21.cd4592b8214552430de69f234af057a6.2592000.1459509390.1663979831-1572671
access token has been saved into file below.
/usr/bin/access_token.txt
#####python main.py upload local dir: .
remote dir: 1118pcs
#####python main.py download remote dir: 1118pcs
local dir: d:\1118pcs
#####python main.py list remote dir: .
#####python main.py delete remote dir: 1118pcs
###misc:
One day Baidu may not provide|support its API which is used in this project.
What will we do then?
One possible way is to exploit mail services provided by mail.163.com
and others. We can upload each chunk of each file as attachment when sending email by SMTP and download each chunk of each file when receiving eamil by IMAP.
####Baidu is very evil. Do not trust any product it provides.
May 22, 2016
####version 1.0 account pcstest_oauth can be used untill this version.
####version 2.0 Another way to get access token. Save it for convenience.

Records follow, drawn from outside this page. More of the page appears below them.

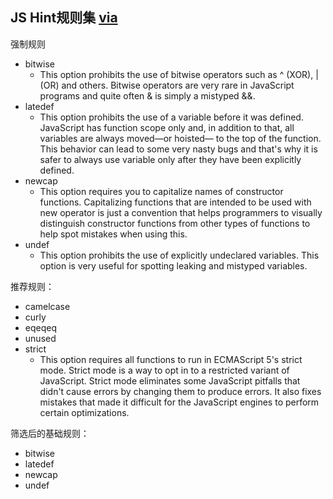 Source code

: ## JS Hint规则集 [via](http://jshint.com/docs/#enforcing_options)

强制规则

- bitwise
	- This option prohibits the use of bitwise operators such as ^ (XOR), | (OR) and others. Bitwise operators are very rare in JavaScript programs and quite often & is simply a mistyped &&.
- latedef
	- This option prohibits the use of a variable before it was defined. JavaScript has function scope only and, in addition to that, all variables are always moved—or hoisted— to the top of the function. This behavior can lead to some very nasty bugs and that's why it is safer to always use variable only after they have been explicitly defined.	
- newcap
	- This option requires you to capitalize names of constructor functions. Capitalizing functions that are intended to be used with new operator is just a convention that helps programmers to visually distinguish constructor functions from other types of functions to help spot mistakes when using this.
- undef
	- This option prohibits the use of explicitly undeclared variables. This option is very useful for spotting leaking and mistyped variables.


推荐规则：

- camelcase
- curly
- eqeqeq
- unused
- strict
	- This option requires all functions to run in ECMAScript 5's strict mode. Strict mode is a way to opt in to a restricted variant of JavaScript. Strict mode eliminates some JavaScript pitfalls that didn't cause errors by changing them to produce errors. It also fixes mistakes that made it difficult for the JavaScript engines to perform certain optimizations.

筛选后的基础规则：
- bitwise
- latedef
- newcap
- undef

Support non ascii character in file name, not directory name yet.
####version 2.1 Tar each file into a standalone tarfile. Because tarfile contains directory and filename and handle non ascii characters automatically, we don't need to handle non ascii characters in directory and filename by ourselves.
Do not tar all the files into a single tarfile. Very big files(many GB) are not supported well on some operationg systems.
Integrity check is helped by SHA1. SHA1 is the filename of each tarfile when storing in cloud. In addition to SHA1, simple encryption is also introduced.
####version 2.2 Baidu do NOT support 'Range: bytes=0-99' anymore when downloading. Reducing chunksize to 240K so that it's possible to download one complete file at a time.